While reward-based crowdfunding can be characterised as little more than buying a product in advance, equity-based crowdfunding means much more:

“It’s very popular to say it will destroy conventional venture fundraising, but my personal view is that the future lies in a synergy,” he says.

Can’t fool all the people all the time

You see, the advantage of pointing the crowd at business ideas is that it means those ideas come under far more oversight than any individual investor can possible deliver. You have a crowd of experts taking a look, rather than just the limited number that may exist inside your investment company.

“Sometimes it’s wiser to have the crowd do due diligence,” Marom notes, and while the crowd may not have complete expertise in the business it is being asked to look at, it’s a start. “It’s not easy to fool the crowd, but it could happen,” he says.

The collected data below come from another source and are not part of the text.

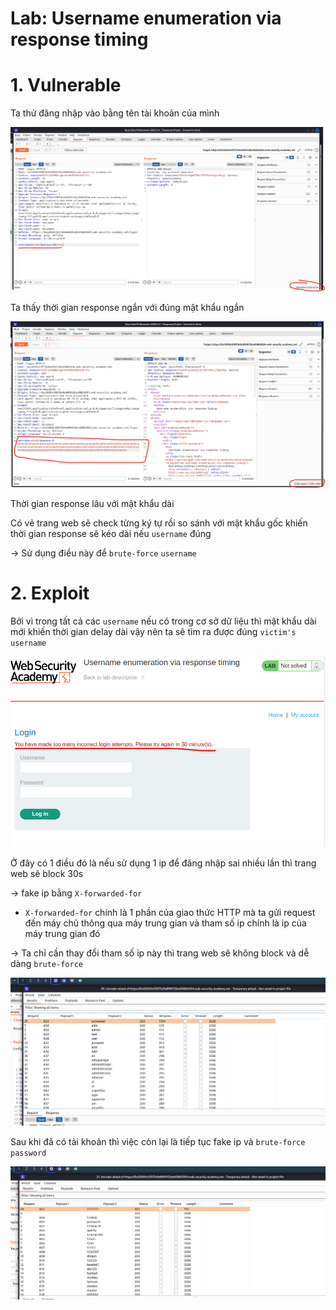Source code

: # Lab: Username enumeration via response timing

# 1. Vulnerable

Ta thử đăng nhập vào bằng tên tài khoản của mình

![vuln.png](images/vuln.png)

Ta thấy thời gian response ngắn với đúng mật khẩu ngắn

![vuln1.png](images/vuln1.png)

Thời gian response lâu với mật khẩu dài

Có vẻ trang web sẽ check từng ký tự rồi so sánh với mật khẩu gốc khiến thời gian response sẽ kéo dài nếu `username` đúng

-> Sử dụng điều này để `brute-force` `username`

# 2. Exploit

Bởi vì trong tất cả các `username` nếu có trong cơ sở dữ liệu thì mật khẩu dài mới khiến thời gian delay dài vậy nên ta sẽ tìm ra được đúng `victim's username`

![vuln2.png](images/vuln2.png)

Ở đây có 1 điều đó là nếu sử dụng 1 ip để đăng nhập sai nhiều lần thì trang web sẽ block 30s

-> fake ip bằng `X-forwarded-for`

 - `X-forwarded-for` chính là 1 phần của giao thức HTTP mà ta gửi request đến máy chủ thông qua máy trung gian và tham số ip chính là ip của máy trung gian đó

-> Ta chỉ cần thay đổi tham số ip này thì trang web sẽ không block và dễ dàng `brute-force`

![vuln3.png](images/vuln3.png)

Sau khi đã có tài khoản thì việc còn lại là tiếp tục fake ip và `brute-force` `password`

![vuln4.png](images/vuln4.png)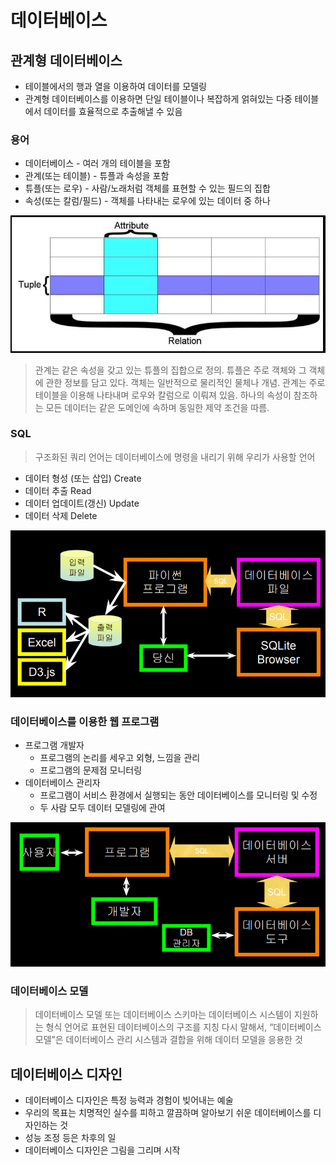 # 데이터베이스

## 관계형 데이터베이스

* 테이블에서의 행과 열을 이용하여 데이터를 모델링 
* 관계형 데이터베이스를 이용하면 단일 테이블이나 복잡하게 얽혀있는 다중 테이블에서 데이터를 효율적으로 추출해낼 수 있음

### 용어

* 데이터베이스 - 여러 개의 테이블을 포함 
* 관계(또는 테이블) - 튜플과 속성을 포함 
* 튜플(또는 로우) - 사람/노래처럼 객체를 표현할 수 있는 필드의 집합 
* 속성(또는 칼럼/필드) - 객체를 나타내는 로우에 있는 데이터 중 하나

![image-20221123154034894](readme.assets/image-20221123154034894.png)

>관계는 같은 속성을 갖고 있는 튜플의 집합으로 정의. 튜플은 주로 객체와 그 객체에 관한 정보를 담고 있다. 객체는 일반적으로 물리적인 물체나 개념. 관계는 주로 테이블을 이용해 나타내며 로우와 칼럼으로 이뤄져 있음. 하나의 속성이 참조하는 모든 데이터는 같은 도메인에 속하며 동일한 제약 조건을 따름.

### SQL

> 구조화된 쿼리 언어는 데이터베이스에 명령을 내리기 위해 우리가 사용할 언어 

- 데이터 형성 (또는 삽입) Create
- 데이터 추출 Read
- 데이터 업데이트(갱신) Update
- 데이터 삭제 Delete

![image-20221123154604577](readme.assets/image-20221123154604577.png)

### 데이터베이스를 이용한 웹 프로그램

* 프로그램 개발자 
  * 프로그램의 논리를 세우고 외형, 느낌을 관리 
  * 프로그램의 문제점 모니터링 
* 데이터베이스 관리자 
  * 프로그램이 서비스 환경에서 실행되는 동안 데이터베이스를 모니터링 및 수정 
  * 두 사람 모두 데이터 모델링에 관여

![image-20221123154646336](readme.assets/image-20221123154646336.png)

### 데이터베이스 모델

>데이터베이스 모델 또는 데이터베이스 스키마는 데이터베이스 시스템이 지원하는 형식 언어로 표현된 데이터베이스의 구조를 지칭 다시 말해서, “데이터베이스 모델”은 데이터베이스 관리 시스템과 결합을 위해 데이터 모델을 응용한 것

## 데이터베이스 디자인

* 데이터베이스 디자인은 특정 능력과 경험이 빚어내는 예술 
* 우리의 목표는 치명적인 실수를 피하고 깔끔하며 알아보기 쉬운 데이터베이스를 디자인하는 것 
* 성능 조정 등은 차후의 일 
* 데이터베이스 디자인은 그림을 그리며 시작
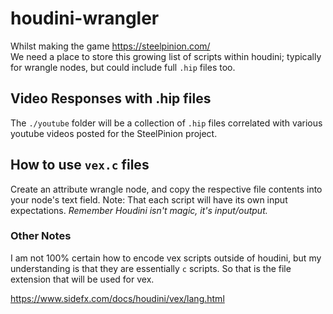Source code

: # houdini-wrangler
Whilst making the game https://steelpinion.com/  
We need a place to store this growing list of scripts within houdini; typically for wrangle nodes, but could include full `.hip` files too.


## Video Responses with .hip files
The `./youtube` folder will be a collection of `.hip` files correlated with various youtube videos posted for the SteelPinion project.


## How to use `vex.c` files
Create an attribute wrangle node, and copy the respective file contents into your node's text field.
Note: That each script will have its own input expectations. 
_Remember Houdini isn't magic, it's input/output._


### Other Notes
I am not 100% certain how to encode vex scripts outside of houdini, but my understanding is that they are essentially `c` scripts. So that is the file extension that will be used for vex.

https://www.sidefx.com/docs/houdini/vex/lang.html
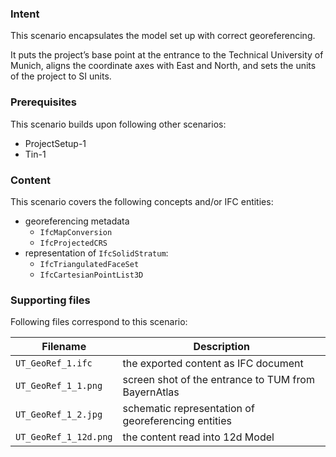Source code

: 
### Intent

This scenario encapsulates the model set up with correct georeferencing. 

It puts the project’s base point at the entrance to the Technical University of Munich,
 aligns the coordinate axes with East and North,
 and sets the units of the project to SI units. 

### Prerequisites

This scenario builds upon following other scenarios:

- ProjectSetup-1
- Tin-1

### Content

This scenario covers the following concepts and/or IFC entities:

- georeferencing metadata
    - `IfcMapConversion`
    - `IfcProjectedCRS`
- representation of `IfcSolidStratum`:
    - `IfcTriangulatedFaceSet`
    - `IfcCartesianPointList3D`

### Supporting files

Following files correspond to this scenario:

| Filename                          | Description                               |
|-----------------------------------|-------------------------------------------|
| `UT_GeoRef_1.ifc`                 | the exported content as IFC document      |
| `UT_GeoRef_1_1.png`               | screen shot of the entrance to TUM from BayernAtlas |
| `UT_GeoRef_1_2.jpg`               | schematic representation of georeferencing entities |
| `UT_GeoRef_1_12d.png`             | the content read into 12d Model |
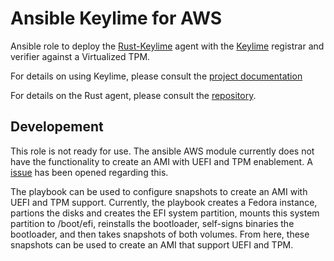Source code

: # Ansible Keylime for AWS
Ansible role to deploy the [Rust-Keylime](https://github.com/keylime/rust-keylime) agent with the [Keylime](https://github.com/keylime/keylime) registrar and verifier against a Virtualized TPM.

For details on using Keylime, please consult the
[project documentation](https://keylime-docs.readthedocs.io/en/latest/)

For details on the Rust agent, please consult the [repository](https://github.com/keylime/rust-keylime).

## Developement
This role is not ready for use. The ansible AWS module currently does not have the functionality to create an AMI with UEFI and TPM enablement. 
A [issue](https://github.com/ansible-collections/amazon.aws/issues/944) has been opened regarding this.

The playbook can be used to configure snapshots to create an AMI with UEFI and TPM support. Currently, the playbook creates a Fedora instance,
partions the disks and creates the EFI system partition, mounts this system partition to /boot/efi, reinstalls the bootloader, self-signs binaries 
the bootloader, and then takes snapshots of both volumes. From here, these snapshots can be used to create an AMI that support UEFI and TPM. 
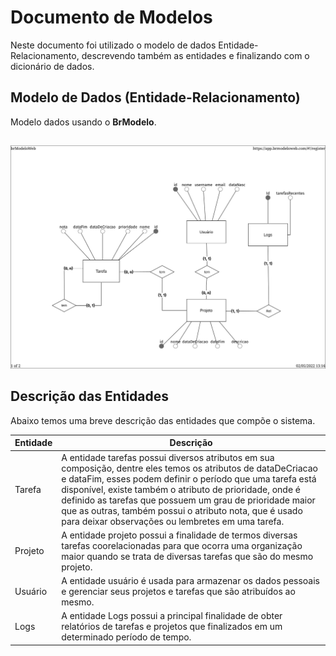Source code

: # Documento de Modelos

Neste documento foi utilizado o modelo de dados Entidade-Relacionamento, descrevendo também as entidades e finalizando com o dicionário de dados.

## Modelo de Dados (Entidade-Relacionamento) 

Modelo dados usando o **BrModelo**.
## 
![Modelo Entidade-Relacionamento](images/modelo_entidade_relacionamento.jpeg)

## Descrição das Entidades

Abaixo temos uma breve descrição das entidades que compõe o sistema.

| Entidade | Descrição   |
|----------|------------------------------------------------------------------------------------------------------------------------------------------------------|
| Tarefa   | A entidade tarefas possui diversos atributos em sua composição, dentre eles temos os atributos de dataDeCriacao e dataFim, esses podem definir o período que uma tarefa está disponível, existe também o atributo de prioridade, onde é definido as tarefas que possuem um grau de prioridade maior que as outras, também possui o atributo nota, que é usado para deixar observações ou lembretes em uma tarefa.                                     |
| Projeto     | A entidade projeto possui a finalidade de termos diversas tarefas coorelacionadas para que ocorra uma organização maior quando se trata de diversas tarefas que são do mesmo projeto. |
| Usuário   | A entidade usuário é usada para armazenar os dados pessoais e gerenciar seus projetos e tarefas que são atribuídos ao mesmo.                                              |
| Logs   | A entidade Logs possui a principal finalidade de obter relatórios de tarefas e projetos que finalizados em um determinado período de tempo.                                                              |

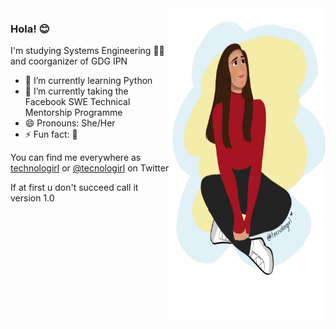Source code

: <img align="right" src="https://github.com/Tecnologirl/Tecnologirl/blob/master/github_Tecnologirl.png" alt="happy photo of me (Alondra)" width=250px height=500px/>

### Hola! 😊

I'm studying Systems Engineering 👩‍💻 and coorganizer of GDG IPN

- 🌱 I’m currently learning Python
- 🔭 I’m currently taking the Facebook SWE Technical Mentorship Programme
- 😄 Pronouns: She/Her
- ⚡ Fun fact: 🐧

You can find me everywhere as [technologirl](https://linktr.ee/Technologirl) or [@tecnologirl](twitter.com/tecnologirl) on Twitter

 If at first u don't succeed call it version 1.0
 
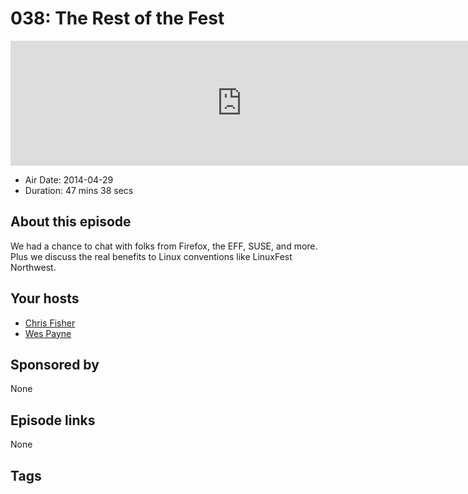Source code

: # 038: The Rest of the Fest

<iframe src="https://player.fireside.fm/v2/RUkczH-V+213tJ9xt?theme=dark" width="740" height="200" frameborder="0" scrolling="no"></iframe>

* Air Date: 2014-04-29
* Duration: 47 mins 38 secs

## About this episode

We had a chance to chat with folks from Firefox, the EFF, SUSE, and more. Plus we discuss the real benefits to Linux conventions like LinuxFest Northwest.

## Your hosts
* [Chris Fisher](https://linuxunplugged.com/hosts/chrislas)
* [Wes Payne](https://linuxunplugged.com/hosts/wes)

## Sponsored by

None



## Episode links

None



## Tags

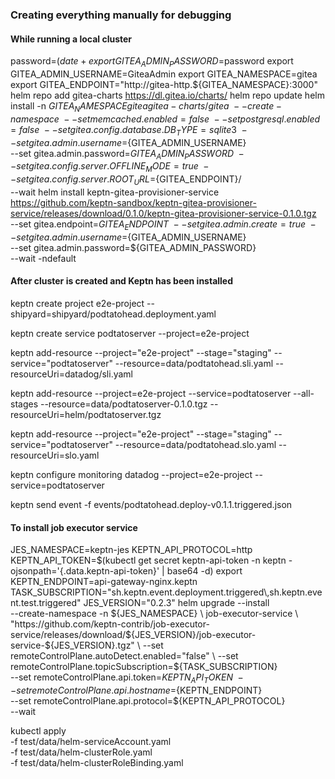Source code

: ### Creating everything manually for debugging
#### While running a local cluster
password=$(date +%s | sha256sum | base64 | head -c 32)
export GITEA_ADMIN_PASSWORD=$password
export GITEA_ADMIN_USERNAME=GiteaAdmin
export GITEA_NAMESPACE=gitea
export GITEA_ENDPOINT="http://gitea-http.${GITEA_NAMESPACE}:3000"
helm repo add gitea-charts https://dl.gitea.io/charts/
helm repo update
helm install -n ${GITEA_NAMESPACE} gitea gitea-charts/gitea \
--create-namespace \
--set memcached.enabled=false \
--set postgresql.enabled=false \
--set gitea.config.database.DB_TYPE=sqlite3 \
--set gitea.admin.username=${GITEA_ADMIN_USERNAME} \
--set gitea.admin.password=${GITEA_ADMIN_PASSWORD} \
--set gitea.config.server.OFFLINE_MODE=true \
--set gitea.config.server.ROOT_URL=${GITEA_ENDPOINT}/ \
--wait 
helm install keptn-gitea-provisioner-service https://github.com/keptn-sandbox/keptn-gitea-provisioner-service/releases/download/0.1.0/keptn-gitea-provisioner-service-0.1.0.tgz \
--set gitea.endpoint=${GITEA_ENDPOINT} \
--set gitea.admin.create=true \
--set gitea.admin.username=${GITEA_ADMIN_USERNAME} \
--set gitea.admin.password=${GITEA_ADMIN_PASSWORD} \
--wait -ndefault

#### After cluster is created and Keptn has been installed
keptn create project e2e-project --shipyard=shipyard/podtatohead.deployment.yaml

keptn create service podtatoserver --project=e2e-project

keptn add-resource --project="e2e-project" --stage="staging" --service="podtatoserver" --resource=data/podtatohead.sli.yaml --resourceUri=datadog/sli.yaml

keptn add-resource --project=e2e-project --service=podtatoserver --all-stages --resource=data/podtatoserver-0.1.0.tgz --resourceUri=helm/podtatoserver.tgz

keptn add-resource --project="e2e-project" --stage="staging" --service="podtatoserver" --resource=data/podtatohead.slo.yaml --resourceUri=slo.yaml

keptn configure monitoring datadog --project=e2e-project --service=podtatoserver 

keptn send event -f events/podtatohead.deploy-v0.1.1.triggered.json

#### To install job executor service
JES_NAMESPACE=keptn-jes
KEPTN_API_PROTOCOL=http
KEPTN_API_TOKEN=$(kubectl get secret keptn-api-token -n keptn -ojsonpath='{.data.keptn-api-token}' | base64 -d)
export KEPTN_ENDPOINT=api-gateway-nginx.keptn
TASK_SUBSCRIPTION="sh.keptn.event.deployment.triggered\\,sh.keptn.event.test.triggered"
JES_VERSION="0.2.3"
helm upgrade --install \
--create-namespace -n ${JES_NAMESPACE} \
job-executor-service \
"https://github.com/keptn-contrib/job-executor-service/releases/download/${JES_VERSION}/job-executor-service-${JES_VERSION}.tgz" \
--set remoteControlPlane.autoDetect.enabled="false" \
--set remoteControlPlane.topicSubscription=${TASK_SUBSCRIPTION} \
--set remoteControlPlane.api.token=${KEPTN_API_TOKEN} \
--set remoteControlPlane.api.hostname=${KEPTN_ENDPOINT} \
--set remoteControlPlane.api.protocol=${KEPTN_API_PROTOCOL} \
--wait

kubectl apply \
    -f test/data/helm-serviceAccount.yaml \
    -f test/data/helm-clusterRole.yaml \
    -f test/data/helm-clusterRoleBinding.yaml
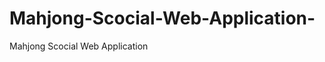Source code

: # Mahjong-Scocial-Web-Application-
Mahjong Scocial Web Application                                                                                                        
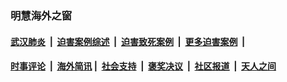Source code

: 
### 明慧海外之窗

####  [武汉肺炎](indexes/365.md?t=05181201) &nbsp;|&nbsp;  [迫害案例综述](indexes/328.md?t=05181201) &nbsp;|&nbsp; [迫害致死案例](indexes/277.md?t=05181201)  &nbsp;|&nbsp; [更多迫害案例](indexes/81.md?t=05181201)  &nbsp;|&nbsp; 
####  [时事评论](indexes/19.md?t=05181201) &nbsp;|&nbsp; [海外简讯](indexes/245.md?t=05181201)&nbsp;|&nbsp;  [社会支持](indexes/140.md?t=05181201) &nbsp;|&nbsp; [褒奖决议](indexes/282.md?t=05181201) &nbsp;|&nbsp; [社区报道](indexes/91.md?t=05181201)  &nbsp;|&nbsp; [天人之间](indexes/78.md?t=05181201)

The potential positive impact of crowd-based decision making concerning new business ventures is one thing, but there’s another consideration that should please investors: In most cases the business itself has been vetted by the crowdfunding service.

Watch the line

Savvy investors already understand this, of course, which is why so many funding rounds fall around the 30 percent to 40 percent funding mark — usually around the line at which a founder’s personally aquired funds shut down. Businesses that rise above that line are potential investments for seasoned crowd investors, as achieving this means either the idea has impressed a lot of people or the people behind the idea have figured out their marketing.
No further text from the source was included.